*** Opening Supplied information ***

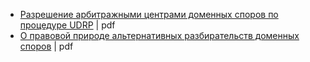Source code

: 
* [Разрешение арбитражными центрами доменных споров по процедуре UDRP](https://law-journal.hse.ru/data/2015/01/15/1107255612/%D0%A2%D0%B5%D1%80%D0%B5%D0%BD%D1%82%D1%8C%D0%B5%D0%B2%D0%B0.pdf) | pdf
* [О правовой природе альтернативных разбирательств доменных споров](http://arbitrationreview.ru/wp-content/uploads/2017/10/%E2%84%96-1-2017-vestnik1.pdf) | pdf
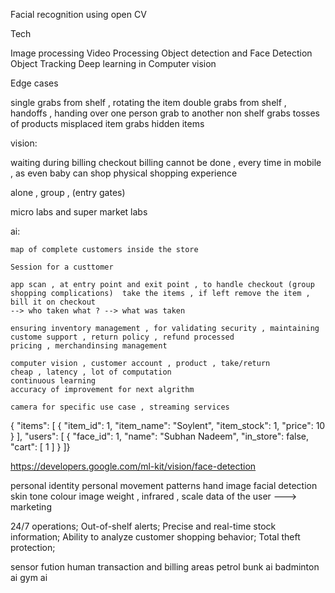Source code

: Facial recognition using open CV


Tech

Image processing 
Video Processing 
Object detection and Face Detection
Object Tracking
Deep learning in Computer vision

Edge cases 

single grabs from shelf , rotating the item 
double grabs from shelf , 
handoffs , handing over one person grab to another 
non shelf grabs
tosses of products
misplaced item grabs 
hidden items


vision:

waiting during billing checkout 
billing cannot be done , every time in mobile , as even baby can shop
physical shopping experience 


alone , group , (entry gates)

micro labs and super market labs


ai:
    
    map of complete customers inside the store
    
    Session for a custtomer
        
    app scan , at entry point and exit point , to handle checkout (group shopping complications)  take the items , if left remove the item , bill it on checkout
    --> who taken what ? --> what was taken 
    
    ensuring inventory management , for validating security , maintaining custome support , return policy , refund processed 
    pricing , merchandinsing management 
    
    computer vision , customer account , product , take/return
    cheap , latency , lot of computation 
    continuous learning 
    accuracy of improvement for next algrithm 
    
    camera for specific use case , streaming services 

{  "items": [    {      "item_id": 1,      "item_name": "Soylent",      "item_stock": 1,      "price": 10    }  ],  "users": [    {      "face_id": 1,      "name": "Subhan Nadeem",      "in_store": false,      "cart": [        1      ]    }  ]}


https://developers.google.com/ml-kit/vision/face-detection


personal identity 
personal movement patterns 
hand image 
facial detection
skin tone colour image 
weight , infrared , scale 
data of the user ---> marketing 

24/7 operations;
Out-of-shelf alerts;
Precise and real-time stock information;
Ability to analyze customer shopping behavior;
Total theft protection;


sensor fution
human transaction  and billing areas 
petrol bunk ai
badminton ai
gym ai 


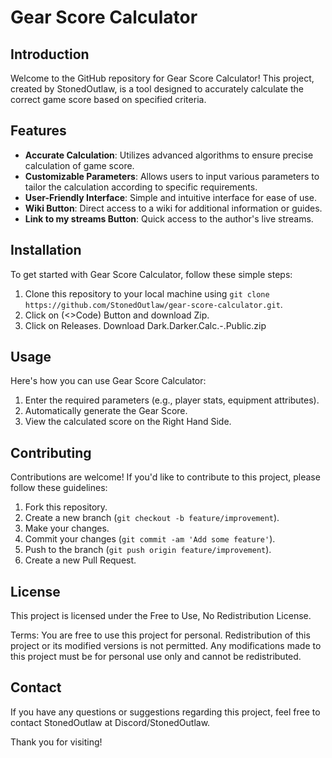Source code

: # Gear Score Calculator

## Introduction
Welcome to the GitHub repository for Gear Score Calculator! This project, created by StonedOutlaw, is a tool designed to accurately calculate the correct game score based on specified criteria.

## Features
- **Accurate Calculation**: Utilizes advanced algorithms to ensure precise calculation of game score.
- **Customizable Parameters**: Allows users to input various parameters to tailor the calculation according to specific requirements.
- **User-Friendly Interface**: Simple and intuitive interface for ease of use.
- **Wiki Button**: Direct access to a wiki for additional information or guides.
- **Link to my streams Button**: Quick access to the author's live streams.

## Installation
To get started with Gear Score Calculator, follow these simple steps:
1. Clone this repository to your local machine using `git clone https://github.com/StonedOutlaw/gear-score-calculator.git`.
2. Click on (<>Code) Button and download Zip.
3. Click on Releases. Download Dark.Darker.Calc.-.Public.zip

## Usage
Here's how you can use Gear Score Calculator:
1. Enter the required parameters (e.g., player stats, equipment attributes).
2. Automatically generate the Gear Score.
3. View the calculated score on the Right Hand Side.

## Contributing
Contributions are welcome! If you'd like to contribute to this project, please follow these guidelines:
1. Fork this repository.
2. Create a new branch (`git checkout -b feature/improvement`).
3. Make your changes.
4. Commit your changes (`git commit -am 'Add some feature'`).
5. Push to the branch (`git push origin feature/improvement`).
6. Create a new Pull Request.

## License
This project is licensed under the Free to Use, No Redistribution License.

Terms:
You are free to use this project for personal.
Redistribution of this project or its modified versions is not permitted.
Any modifications made to this project must be for personal use only and cannot be redistributed.

## Contact
If you have any questions or suggestions regarding this project, feel free to contact StonedOutlaw at Discord/StonedOutlaw.

Thank you for visiting!

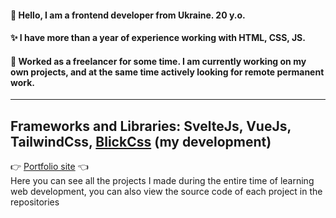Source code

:  #### 👋 Hello, I am a frontend developer from Ukraine. 20 y.o.
 #### ✨ I have more than a year of experience working with HTML, CSS, JS.
 #### 💼  Worked as a freelancer for some time. I am currently working on my own projects, and at the same time actively looking for remote permanent work.
---
**Frameworks and Libraries**: SvelteJs, VueJs, TailwindCss, [BlickCss](https://github.com/ghtx280/Blick_Css) (my development)
---
👉 [Portfolio site](https://ghtx.netlify.app/) 👈  
Here you can see all the projects I made during the entire time of learning web development, you can also view the source code of each project in the repositories
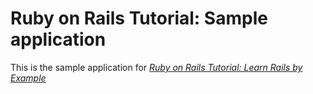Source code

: # Ruby on Rails Tutorial: Sample application	


This is the sample application for
[*Ruby on Rails Tutorial: Learn Rails by Example*](http://railstutorial.org)



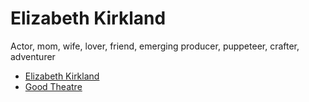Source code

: Elizabeth Kirkland
================================================================================

Actor, mom, wife, lover, friend, emerging producer, puppeteer, crafter, adventurer

+ [Elizabeth Kirkland](_posts/2015-02-22-elizabeth-kirkland.md)
+ [Good Theatre](_posts/2015-02-21-good-theatre.md)
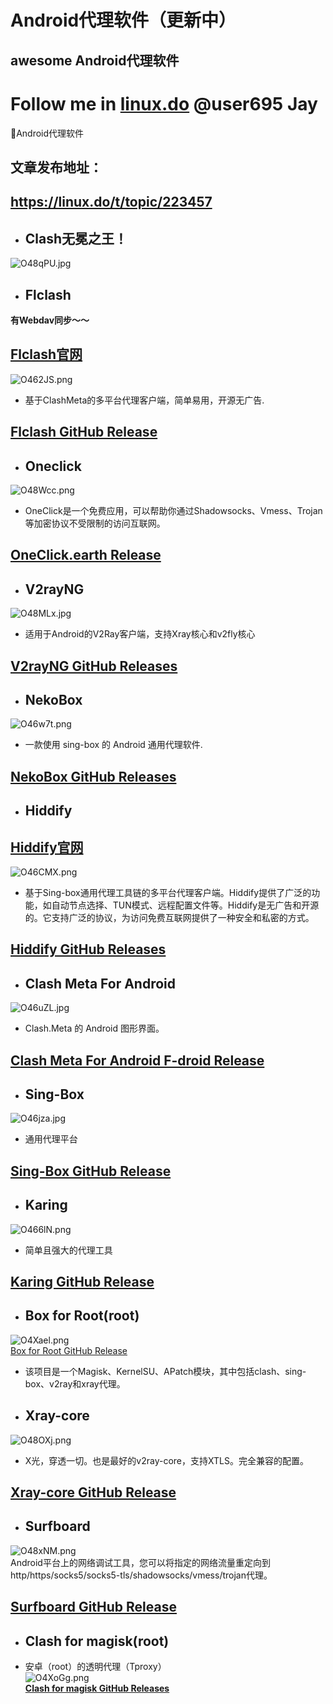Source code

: # Android代理软件（更新中）
## awesome Android代理软件
# Follow me in [linux.do](https://linux.do/u/user695/summary) @user695 Jay
🤖Android代理软件
## 文章发布地址：
## https://linux.do/t/topic/223457
- ## Clash无冕之王！

![O48qPU.jpg](https://ooo.0x0.ooo/2024/10/04/O48qPU.jpg)

- ## Flclash

**有Webdav同步～～**

## [Flclash官网](https://flclash.cc)

![O462JS.png](https://ooo.0x0.ooo/2024/10/04/O462JS.png)

- 基于ClashMeta的多平台代理客户端，简单易用，开源无广告.

## [Flclash GitHub Release](https://github.com/chen08209/FlClash/releases/tag/v0.8.62)

- ## Oneclick

![O48Wcc.png](https://ooo.0x0.ooo/2024/10/04/O48Wcc.png)

- OneClick是一个免费应用，可以帮助你通过Shadowsocks、Vmess、Trojan等加密协议不受限制的访问互联网。

## [OneClick.earth Release](https://oneclick.earth/files/app-website-release.apk)

- ## V2rayNG
    

![O48MLx.jpg](https://ooo.0x0.ooo/2024/10/04/O48MLx.jpg)

- 适用于Android的V2Ray客户端，支持Xray核心和v2fly核心

## [V2rayNG GitHub Releases](https://github.com/2dust/v2rayNG/releases/tag/1.8.39)

- ## NekoBox
    

![O46w7t.png](https://ooo.0x0.ooo/2024/10/04/O46w7t.png)

- 一款使用 sing-box 的 Android 通用代理软件.

## [NekoBox GitHub Releases](https://github.com/Matsuridayo/NekoBoxForAndroid/releases)

- ## Hiddify

## [Hiddify官网](https://hiddify.com)

![O46CMX.png](https://ooo.0x0.ooo/2024/10/04/O46CMX.png)

- 基于Sing-box通用代理工具链的多平台代理客户端。Hiddify提供了广泛的功能，如自动节点选择、TUN模式、远程配置文件等。Hiddify是无广告和开源的。它支持广泛的协议，为访问免费互联网提供了一种安全和私密的方式。

## [**Hiddify GitHub Releases**](https://github.com/hiddify/hiddify-next/releases/tag/v2.0.5)

- ## Clash Meta For Android

![O46uZL.jpg](https://ooo.0x0.ooo/2024/10/04/O46uZL.jpg)

- Clash.Meta 的 Android 图形界面。

## [Clash Meta For Android F-droid Release](https://f-droid.org/repo/com.github.metacubex.clash.meta_211001.apk)

- ## Sing-Box

![O46jza.jpg](https://ooo.0x0.ooo/2024/10/04/O46jza.jpg)

- 通用代理平台

## [Sing-Box GitHub Release](https://github.com/SagerNet/sing-box/releases/tag/v1.9.6)

- ## Karing

![O466lN.png](https://ooo.0x0.ooo/2024/10/04/O466lN.png)

- 简单且强大的代理工具

## [Karing GitHub Release](https://github.com/KaringX/karing/releases/tag/v1.0.29.395)

- ## Box for Root(root)

![O4Xael.png](https://ooo.0x0.ooo/2024/10/05/O4Xael.png)  
[Box for Root GitHub Release](https://github.com/taamarin/box_for_magisk/releases/tag/v1.7.2)

- 该项目是一个Magisk、KernelSU、APatch模块，其中包括clash、sing-box、v2ray和xray代理。

- ## Xray-core

![O48OXj.png](https://ooo.0x0.ooo/2024/10/04/O48OXj.png)

- X光，穿透一切。也是最好的v2ray-core，支持XTLS。完全兼容的配置。

## [Xray-core GitHub Release](https://github.com/XTLS/Xray-core/releases/tag/v24.9.30)

- ## Surfboard

![O48xNM.png](https://ooo.0x0.ooo/2024/10/04/O48xNM.png)  
Android平台上的网络调试工具，您可以将指定的网络流量重定向到http/https/socks5/socks5-tls/shadowsocks/vmess/trojan代理。

## [Surfboard GitHub Release](https://github.com/getsurfboard/surfboard/releases/tag/tv-1.0.2)

- ## Clash for magisk(root)

- 安卓（root）的透明代理（Tproxy）  
    ![O4XoGg.png](https://ooo.0x0.ooo/2024/10/05/O4XoGg.png)  
    [**Clash for magisk GitHub Releases**](https://github.com/taamarin/ClashforMagisk/releases/tag/v3.0)
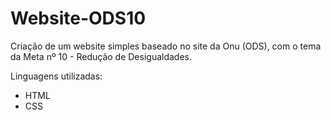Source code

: # Website-ODS10

Criação de um website simples baseado no site da Onu (ODS), com o tema da Meta nº 10 - Redução de Desigualdades.

Linguagens utilizadas:
- HTML
- CSS
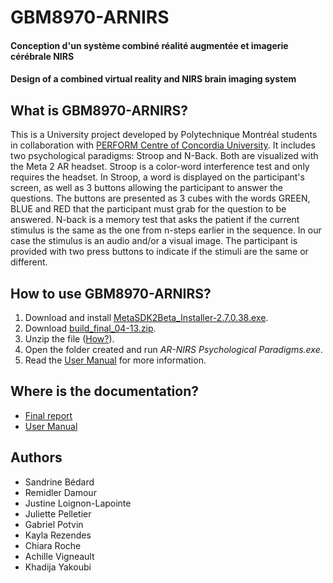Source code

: # GBM8970-ARNIRS
#### Conception d'un système combiné réalité augmentée et imagerie cérébrale NIRS
#### Design of a combined virtual reality and NIRS brain imaging system

## What is GBM8970-ARNIRS?
This is a University project developed by Polytechnique Montréal students in collaboration with [PERFORM Centre of Concordia University](https://www.concordia.ca/research/perform.html). It includes two psychological paradigms: Stroop and N-Back. Both are visualized with the Meta 2 AR headset. Stroop is a color-word interference test and only requires the headset. In Stroop, a word is displayed on the participant's screen, as well as 3 buttons allowing the participant to answer the questions. The buttons are presented as 3 cubes with the words GREEN, BLUE and RED that the participant must grab for the question to be answered. N-back is a memory test that asks the patient if the current stimulus is the same as the one from n-steps earlier in the sequence. In our case the stimulus is an audio and/or a visual image. The participant is provided with two press buttons to indicate if the stimuli are the same or different. 

## How to use GBM8970-ARNIRS?
1. Download and install [MetaSDK2Beta_Installer-2.7.0.38.exe](https://s3-us-west-1.amazonaws.com/meta-sdk/MetaSDK2Beta_Installer-2.7.0.38.exe).
2. Download [build_final_04-13.zip](https://github.com/potvingab/GBM8970-ARNIRS/raw/main/build_final_04-13.zip).
3. Unzip the file ([How?](https://support.microsoft.com/en-us/windows/zip-and-unzip-files-8d28fa72-f2f9-712f-67df-f80cf89fd4e5)).
4. Open the folder created and run *AR-NIRS Psychological Paradigms.exe*.
5. Read the [User Manual](https://github.com/potvingab/GBM8970-ARNIRS/raw/main/Documentation/user_manual.pdf) for more information.

## Where is the documentation?
* [Final report](https://github.com/potvingab/GBM8970-ARNIRS/raw/main/Documentation/final_report.pdf)
* [User Manual](https://github.com/potvingab/GBM8970-ARNIRS/raw/main/Documentation/user_manual.pdf)

## Authors
* Sandrine Bédard
* Remidler Damour
* Justine Loignon-Lapointe
* Juliette Pelletier
* Gabriel Potvin
* Kayla Rezendes
* Chiara Roche
* Achille Vigneault
* Khadija Yakoubi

*** Closing Supplied information ***

Exercise instructions: Among the entries, find every line holding "shopping" and return it.

Task output:
physical shopping experience 
    app scan , at entry point and exit point , to handle checkout (group shopping complications)  take the items , if left remove the item , bill it on checkout
Ability to analyze customer shopping behavior;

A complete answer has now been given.